Exercise
Only lines with the word "Other" belong in the answer; copy them from the records below.

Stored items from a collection
******
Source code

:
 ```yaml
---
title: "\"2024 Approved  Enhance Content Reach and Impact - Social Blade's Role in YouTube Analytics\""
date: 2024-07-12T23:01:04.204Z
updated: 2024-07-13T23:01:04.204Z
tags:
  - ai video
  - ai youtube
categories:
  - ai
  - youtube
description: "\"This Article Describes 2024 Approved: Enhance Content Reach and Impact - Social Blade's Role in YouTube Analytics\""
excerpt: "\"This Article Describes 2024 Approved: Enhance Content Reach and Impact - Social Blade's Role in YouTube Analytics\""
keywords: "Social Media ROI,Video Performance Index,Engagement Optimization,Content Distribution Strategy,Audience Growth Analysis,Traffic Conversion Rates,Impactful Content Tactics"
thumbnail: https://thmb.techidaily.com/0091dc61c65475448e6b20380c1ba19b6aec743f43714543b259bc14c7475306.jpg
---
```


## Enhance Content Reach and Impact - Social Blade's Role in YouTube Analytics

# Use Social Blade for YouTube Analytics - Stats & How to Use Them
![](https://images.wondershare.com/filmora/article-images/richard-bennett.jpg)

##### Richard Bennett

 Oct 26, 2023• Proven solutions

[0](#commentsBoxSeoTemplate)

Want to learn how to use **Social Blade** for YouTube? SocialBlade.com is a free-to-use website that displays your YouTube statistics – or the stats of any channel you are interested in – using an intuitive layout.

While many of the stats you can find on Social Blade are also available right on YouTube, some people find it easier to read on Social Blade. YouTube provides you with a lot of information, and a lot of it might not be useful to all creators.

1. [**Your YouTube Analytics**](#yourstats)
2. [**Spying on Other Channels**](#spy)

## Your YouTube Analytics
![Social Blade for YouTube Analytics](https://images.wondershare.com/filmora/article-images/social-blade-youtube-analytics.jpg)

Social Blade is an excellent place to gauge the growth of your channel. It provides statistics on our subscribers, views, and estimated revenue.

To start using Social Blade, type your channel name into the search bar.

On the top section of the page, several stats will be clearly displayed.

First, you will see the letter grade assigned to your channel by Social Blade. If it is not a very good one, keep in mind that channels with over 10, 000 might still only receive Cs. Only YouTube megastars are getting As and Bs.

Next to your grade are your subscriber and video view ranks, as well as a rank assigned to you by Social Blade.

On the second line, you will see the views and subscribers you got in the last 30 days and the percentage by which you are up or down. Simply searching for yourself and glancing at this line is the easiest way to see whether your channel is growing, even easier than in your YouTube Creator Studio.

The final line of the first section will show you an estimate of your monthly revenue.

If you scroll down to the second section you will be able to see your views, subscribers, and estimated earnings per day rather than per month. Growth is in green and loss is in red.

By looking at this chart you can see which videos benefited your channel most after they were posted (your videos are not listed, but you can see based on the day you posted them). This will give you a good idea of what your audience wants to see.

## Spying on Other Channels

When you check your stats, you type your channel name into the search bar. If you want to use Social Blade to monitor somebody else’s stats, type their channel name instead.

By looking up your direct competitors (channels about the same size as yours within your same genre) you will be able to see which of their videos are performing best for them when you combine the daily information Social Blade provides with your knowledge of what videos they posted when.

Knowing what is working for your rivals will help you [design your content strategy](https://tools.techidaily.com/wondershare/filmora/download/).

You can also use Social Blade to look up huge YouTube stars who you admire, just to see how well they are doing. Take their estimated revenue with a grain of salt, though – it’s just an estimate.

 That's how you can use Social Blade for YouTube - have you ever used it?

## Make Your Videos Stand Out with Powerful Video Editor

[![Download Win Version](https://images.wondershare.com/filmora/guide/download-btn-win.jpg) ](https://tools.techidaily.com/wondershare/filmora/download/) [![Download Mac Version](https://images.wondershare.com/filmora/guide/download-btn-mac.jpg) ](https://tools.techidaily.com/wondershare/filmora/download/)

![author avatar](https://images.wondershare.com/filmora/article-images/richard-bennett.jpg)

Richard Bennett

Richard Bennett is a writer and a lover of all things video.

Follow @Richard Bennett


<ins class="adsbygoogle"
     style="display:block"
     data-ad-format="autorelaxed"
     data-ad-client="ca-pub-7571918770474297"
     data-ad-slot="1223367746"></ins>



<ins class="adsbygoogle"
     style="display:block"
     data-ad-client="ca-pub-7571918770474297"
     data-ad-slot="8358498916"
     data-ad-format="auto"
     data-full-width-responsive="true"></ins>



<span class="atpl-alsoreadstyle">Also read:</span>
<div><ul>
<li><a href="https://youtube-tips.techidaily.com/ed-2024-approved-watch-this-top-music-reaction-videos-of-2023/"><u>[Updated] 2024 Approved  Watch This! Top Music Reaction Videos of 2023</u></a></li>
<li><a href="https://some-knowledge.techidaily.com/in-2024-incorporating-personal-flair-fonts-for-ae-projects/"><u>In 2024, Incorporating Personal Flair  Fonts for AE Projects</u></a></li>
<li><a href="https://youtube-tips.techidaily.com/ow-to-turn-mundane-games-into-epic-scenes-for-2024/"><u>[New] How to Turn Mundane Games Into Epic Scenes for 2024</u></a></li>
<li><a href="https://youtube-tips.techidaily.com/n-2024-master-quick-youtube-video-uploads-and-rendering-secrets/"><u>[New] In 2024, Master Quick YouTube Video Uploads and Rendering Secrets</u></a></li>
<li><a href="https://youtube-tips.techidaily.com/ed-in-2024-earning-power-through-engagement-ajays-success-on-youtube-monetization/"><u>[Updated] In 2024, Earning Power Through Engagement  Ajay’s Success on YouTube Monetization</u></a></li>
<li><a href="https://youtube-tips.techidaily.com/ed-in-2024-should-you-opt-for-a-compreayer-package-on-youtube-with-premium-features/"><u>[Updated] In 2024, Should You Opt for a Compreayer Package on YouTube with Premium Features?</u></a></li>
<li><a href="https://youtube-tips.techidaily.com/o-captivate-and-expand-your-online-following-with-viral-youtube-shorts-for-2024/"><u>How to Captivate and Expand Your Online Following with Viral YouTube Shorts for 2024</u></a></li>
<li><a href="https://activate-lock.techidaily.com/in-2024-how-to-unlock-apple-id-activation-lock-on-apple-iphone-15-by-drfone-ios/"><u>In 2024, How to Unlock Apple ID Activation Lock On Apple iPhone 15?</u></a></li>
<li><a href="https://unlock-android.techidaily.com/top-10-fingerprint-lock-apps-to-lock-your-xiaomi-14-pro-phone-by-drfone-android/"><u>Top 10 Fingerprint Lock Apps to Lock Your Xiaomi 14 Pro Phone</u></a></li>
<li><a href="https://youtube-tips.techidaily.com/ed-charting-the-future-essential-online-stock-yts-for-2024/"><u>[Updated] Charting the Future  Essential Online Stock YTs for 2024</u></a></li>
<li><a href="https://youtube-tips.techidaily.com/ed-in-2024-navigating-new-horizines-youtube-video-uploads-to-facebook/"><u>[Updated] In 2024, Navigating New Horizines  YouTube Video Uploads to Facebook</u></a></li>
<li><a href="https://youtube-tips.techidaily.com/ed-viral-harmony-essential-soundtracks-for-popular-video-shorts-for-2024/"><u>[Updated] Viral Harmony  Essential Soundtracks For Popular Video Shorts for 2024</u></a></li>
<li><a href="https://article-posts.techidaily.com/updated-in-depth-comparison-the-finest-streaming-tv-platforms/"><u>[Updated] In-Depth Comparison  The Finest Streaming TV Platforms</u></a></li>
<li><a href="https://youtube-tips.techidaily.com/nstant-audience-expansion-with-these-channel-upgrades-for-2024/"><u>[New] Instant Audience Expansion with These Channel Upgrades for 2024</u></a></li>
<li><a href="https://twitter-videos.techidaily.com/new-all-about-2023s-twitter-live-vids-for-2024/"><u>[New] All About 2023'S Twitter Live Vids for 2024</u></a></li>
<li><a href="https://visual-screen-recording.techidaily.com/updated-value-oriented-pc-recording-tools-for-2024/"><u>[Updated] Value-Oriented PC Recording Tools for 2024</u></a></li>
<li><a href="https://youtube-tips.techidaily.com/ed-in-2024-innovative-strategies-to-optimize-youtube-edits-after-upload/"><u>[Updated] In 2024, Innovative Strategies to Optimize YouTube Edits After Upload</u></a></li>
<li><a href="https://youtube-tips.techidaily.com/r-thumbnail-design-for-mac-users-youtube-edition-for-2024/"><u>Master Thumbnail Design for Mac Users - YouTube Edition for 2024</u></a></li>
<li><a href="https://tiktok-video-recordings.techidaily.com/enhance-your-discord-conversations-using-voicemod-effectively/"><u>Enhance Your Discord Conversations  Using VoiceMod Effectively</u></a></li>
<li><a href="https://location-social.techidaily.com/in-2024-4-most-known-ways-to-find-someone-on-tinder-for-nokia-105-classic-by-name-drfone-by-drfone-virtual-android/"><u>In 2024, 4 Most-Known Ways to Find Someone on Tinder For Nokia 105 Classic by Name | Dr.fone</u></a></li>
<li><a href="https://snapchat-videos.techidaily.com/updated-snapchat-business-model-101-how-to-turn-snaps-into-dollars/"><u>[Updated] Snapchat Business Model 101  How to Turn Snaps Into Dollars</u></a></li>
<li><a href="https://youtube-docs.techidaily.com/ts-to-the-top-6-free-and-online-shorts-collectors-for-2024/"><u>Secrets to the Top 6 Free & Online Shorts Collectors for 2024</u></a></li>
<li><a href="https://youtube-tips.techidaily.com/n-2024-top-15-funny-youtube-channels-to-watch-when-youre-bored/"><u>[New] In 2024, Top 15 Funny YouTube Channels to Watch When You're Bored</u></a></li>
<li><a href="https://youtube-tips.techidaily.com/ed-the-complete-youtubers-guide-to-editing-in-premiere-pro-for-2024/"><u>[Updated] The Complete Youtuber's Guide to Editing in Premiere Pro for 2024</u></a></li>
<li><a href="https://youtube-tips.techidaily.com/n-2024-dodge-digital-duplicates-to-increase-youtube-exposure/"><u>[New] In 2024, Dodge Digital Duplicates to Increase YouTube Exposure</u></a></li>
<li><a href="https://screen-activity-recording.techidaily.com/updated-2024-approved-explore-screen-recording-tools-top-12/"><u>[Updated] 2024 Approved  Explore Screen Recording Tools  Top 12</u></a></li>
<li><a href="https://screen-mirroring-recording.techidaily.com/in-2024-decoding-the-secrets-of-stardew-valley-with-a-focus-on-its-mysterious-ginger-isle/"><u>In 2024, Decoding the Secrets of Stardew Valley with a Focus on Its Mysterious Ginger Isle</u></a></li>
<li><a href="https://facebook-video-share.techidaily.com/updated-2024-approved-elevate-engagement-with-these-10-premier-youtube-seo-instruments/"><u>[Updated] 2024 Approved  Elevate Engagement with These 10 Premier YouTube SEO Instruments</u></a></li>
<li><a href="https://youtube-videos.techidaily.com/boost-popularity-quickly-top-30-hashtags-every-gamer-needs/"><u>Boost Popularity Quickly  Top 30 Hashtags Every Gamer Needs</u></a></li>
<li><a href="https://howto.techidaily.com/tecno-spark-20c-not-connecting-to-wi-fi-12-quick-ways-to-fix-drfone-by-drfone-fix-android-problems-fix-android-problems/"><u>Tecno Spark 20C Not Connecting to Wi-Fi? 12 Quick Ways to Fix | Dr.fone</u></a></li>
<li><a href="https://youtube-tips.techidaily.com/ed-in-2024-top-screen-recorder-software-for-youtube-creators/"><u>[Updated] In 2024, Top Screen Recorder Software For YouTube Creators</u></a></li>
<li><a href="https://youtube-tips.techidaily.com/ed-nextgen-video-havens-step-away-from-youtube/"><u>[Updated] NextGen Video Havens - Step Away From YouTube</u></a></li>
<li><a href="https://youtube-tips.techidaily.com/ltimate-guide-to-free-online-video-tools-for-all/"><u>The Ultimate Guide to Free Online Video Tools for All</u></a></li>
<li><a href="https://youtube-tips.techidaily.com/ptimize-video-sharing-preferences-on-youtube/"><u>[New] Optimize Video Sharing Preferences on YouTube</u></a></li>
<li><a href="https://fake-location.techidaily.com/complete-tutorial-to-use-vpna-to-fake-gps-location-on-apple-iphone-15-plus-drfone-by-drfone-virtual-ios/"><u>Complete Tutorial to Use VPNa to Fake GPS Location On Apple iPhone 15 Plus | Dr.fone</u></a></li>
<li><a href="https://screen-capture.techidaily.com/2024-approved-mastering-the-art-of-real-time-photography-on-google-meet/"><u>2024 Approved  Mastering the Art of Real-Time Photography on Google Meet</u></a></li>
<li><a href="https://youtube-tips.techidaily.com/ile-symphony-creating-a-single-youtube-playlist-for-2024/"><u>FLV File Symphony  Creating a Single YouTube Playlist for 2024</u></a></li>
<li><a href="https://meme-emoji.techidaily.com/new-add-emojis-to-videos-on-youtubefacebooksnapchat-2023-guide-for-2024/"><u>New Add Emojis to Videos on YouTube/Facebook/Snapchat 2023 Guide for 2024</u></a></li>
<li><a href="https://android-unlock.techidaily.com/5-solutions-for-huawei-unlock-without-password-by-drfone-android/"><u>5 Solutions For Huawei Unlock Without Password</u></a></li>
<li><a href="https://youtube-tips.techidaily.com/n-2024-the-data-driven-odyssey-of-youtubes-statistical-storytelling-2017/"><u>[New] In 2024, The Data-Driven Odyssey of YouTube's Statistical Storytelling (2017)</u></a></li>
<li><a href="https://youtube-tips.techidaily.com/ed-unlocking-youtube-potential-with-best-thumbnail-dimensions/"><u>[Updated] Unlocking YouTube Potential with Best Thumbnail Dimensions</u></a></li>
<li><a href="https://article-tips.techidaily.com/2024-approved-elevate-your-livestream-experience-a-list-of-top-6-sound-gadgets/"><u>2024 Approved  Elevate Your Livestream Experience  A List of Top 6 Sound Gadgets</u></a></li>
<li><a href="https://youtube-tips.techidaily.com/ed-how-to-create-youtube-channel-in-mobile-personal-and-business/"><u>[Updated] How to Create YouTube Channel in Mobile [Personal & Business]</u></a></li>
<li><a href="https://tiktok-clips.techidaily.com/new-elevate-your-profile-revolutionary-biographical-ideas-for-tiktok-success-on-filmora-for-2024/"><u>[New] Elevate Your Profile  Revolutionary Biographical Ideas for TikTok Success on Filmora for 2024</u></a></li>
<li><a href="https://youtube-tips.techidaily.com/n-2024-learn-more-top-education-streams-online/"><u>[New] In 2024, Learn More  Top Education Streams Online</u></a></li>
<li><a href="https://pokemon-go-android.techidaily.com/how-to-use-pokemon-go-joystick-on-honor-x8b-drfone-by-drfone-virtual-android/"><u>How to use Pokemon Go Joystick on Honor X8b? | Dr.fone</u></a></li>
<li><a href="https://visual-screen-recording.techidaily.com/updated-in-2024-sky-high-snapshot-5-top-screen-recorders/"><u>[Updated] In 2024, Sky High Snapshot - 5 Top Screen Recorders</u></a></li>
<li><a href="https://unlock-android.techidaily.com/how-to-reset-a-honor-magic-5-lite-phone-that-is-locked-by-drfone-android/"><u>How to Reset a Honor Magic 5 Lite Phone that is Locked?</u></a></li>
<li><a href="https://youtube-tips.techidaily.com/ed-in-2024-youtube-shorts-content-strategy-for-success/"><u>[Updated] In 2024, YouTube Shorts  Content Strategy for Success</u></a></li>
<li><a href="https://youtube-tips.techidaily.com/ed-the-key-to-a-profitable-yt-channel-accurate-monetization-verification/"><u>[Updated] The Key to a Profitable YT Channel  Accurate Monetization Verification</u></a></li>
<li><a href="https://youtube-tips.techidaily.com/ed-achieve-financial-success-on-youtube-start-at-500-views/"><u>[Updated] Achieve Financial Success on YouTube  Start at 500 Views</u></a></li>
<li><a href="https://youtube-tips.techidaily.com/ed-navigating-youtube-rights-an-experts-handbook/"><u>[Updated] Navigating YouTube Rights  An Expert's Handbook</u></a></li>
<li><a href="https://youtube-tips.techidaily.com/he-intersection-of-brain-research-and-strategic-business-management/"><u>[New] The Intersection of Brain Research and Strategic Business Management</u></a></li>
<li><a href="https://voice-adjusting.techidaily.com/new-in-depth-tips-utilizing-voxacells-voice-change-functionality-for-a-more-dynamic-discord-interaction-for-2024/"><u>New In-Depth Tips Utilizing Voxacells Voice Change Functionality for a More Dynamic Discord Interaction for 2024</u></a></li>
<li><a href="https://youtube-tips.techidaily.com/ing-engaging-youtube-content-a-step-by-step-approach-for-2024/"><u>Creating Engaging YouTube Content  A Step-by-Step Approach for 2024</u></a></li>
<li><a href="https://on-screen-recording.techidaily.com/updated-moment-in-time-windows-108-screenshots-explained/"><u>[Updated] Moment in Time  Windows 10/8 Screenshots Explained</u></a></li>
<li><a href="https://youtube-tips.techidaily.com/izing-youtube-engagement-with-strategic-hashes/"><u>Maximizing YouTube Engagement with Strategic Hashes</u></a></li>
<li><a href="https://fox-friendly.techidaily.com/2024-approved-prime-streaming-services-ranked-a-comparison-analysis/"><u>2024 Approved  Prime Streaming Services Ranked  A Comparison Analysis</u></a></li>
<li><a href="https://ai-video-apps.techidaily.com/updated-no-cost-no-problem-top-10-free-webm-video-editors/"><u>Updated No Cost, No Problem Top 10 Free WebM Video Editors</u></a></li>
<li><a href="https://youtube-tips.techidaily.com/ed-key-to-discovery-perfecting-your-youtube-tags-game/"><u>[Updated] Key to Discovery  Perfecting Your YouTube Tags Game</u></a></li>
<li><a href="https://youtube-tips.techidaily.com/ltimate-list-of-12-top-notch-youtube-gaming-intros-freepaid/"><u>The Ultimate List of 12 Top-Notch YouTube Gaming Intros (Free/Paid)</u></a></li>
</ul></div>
******
Answer space
2. [**Spying on Other Channels**](#spy)
## Spying on Other Channels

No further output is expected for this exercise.